Abstract

Abstract:

Built in 1925 during the Japanese colonial period, Dongdaemun Stadium was the first modern sports stadium in Seoul, the capital of Korea. During the Japanese colonial occupation and after liberation, especially in the 1960s–80s, Korean sports fans experienced numerous significant victories at Dongdaemun. This article investigates how Dongdaemun Stadium, part of the Japanese colonial legacy, became the Dongdaemun Design Plaza and Park (DDP), a landmark of the new Seoul and a social, cultural, and economic hub. From the perspectives of heritage studies, it illuminates how colonial legacies were dealt with in post-colonial Korean society, and how urban heritage sites influence the re-creation of city identities and represent city memory. In particular, it examines memory conflicts between city authorities and a diverse cohort of opponents: civic groups, sports fans, baseball professionals, and small-scale merchants.
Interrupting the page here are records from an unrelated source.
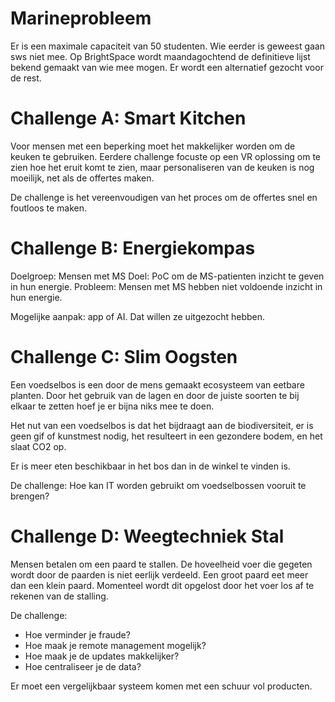 # Marineprobleem
Er is een maximale capaciteit van 50 studenten. Wie eerder is geweest gaan sws niet mee. Op BrightSpace wordt maandagochtend de definitieve lijst bekend gemaakt van wie mee mogen. Er wordt een alternatief gezocht voor de rest.

# Challenge A: Smart Kitchen
Voor mensen met een beperking moet het makkelijker worden om de keuken te gebruiken. Eerdere challenge focuste op een VR oplossing om te zien hoe het eruit komt te zien, maar personaliseren van de keuken is nog moeilijk, net als de offertes maken.

De challenge is het vereenvoudigen van het proces om de offertes snel en foutloos te maken.

# Challenge B: Energiekompas
Doelgroep: Mensen met MS
Doel: PoC om de MS-patienten inzicht te geven in hun energie.
Probleem: Mensen met MS hebben niet voldoende inzicht in hun energie.

Mogelijke aanpak: app of AI. Dat willen ze uitgezocht hebben.

# Challenge C: Slim Oogsten
Een voedselbos is een door de mens gemaakt ecosysteem van eetbare planten. Door het gebruik van de lagen en door de juiste soorten te bij elkaar te zetten hoef je er bijna niks mee te doen.

Het nut van een voedselbos is dat het bijdraagt aan de biodiversiteit, er is geen gif of kunstmest nodig, het resulteert in een gezondere bodem, en het slaat CO2 op.

Er is meer eten beschikbaar in het bos dan in de winkel te vinden is.

De challenge: Hoe kan IT worden gebruikt om voedselbossen vooruit te brengen?

# Challenge D: Weegtechniek Stal
Mensen betalen om een paard te stallen. De hoveelheid voer die gegeten wordt door de paarden is niet eerlijk verdeeld. Een groot paard eet meer dan een klein paard. Momenteel wordt dit opgelost door het voer los af te rekenen van de stalling.

De challenge:

* Hoe verminder je fraude?
* Hoe maak je remote management mogelijk?
* Hoe maak je de updates makkelijker?
* Hoe centraliseer je de data?

Er moet een vergelijkbaar systeem komen met een schuur vol producten.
Analyzing three main conflicts—concerning the site's history, sporting events, and the surrounding market as a space to live and work—this article scrutinizes how the stadium's accumulated city memories were negotiated and managed, and how selected memories have been visually represented here as an outcome of these memory conflicts. Finally, considering the controversies regarding the DDP project, this article addresses how new visual representations and newly constructed narratives affect city identities.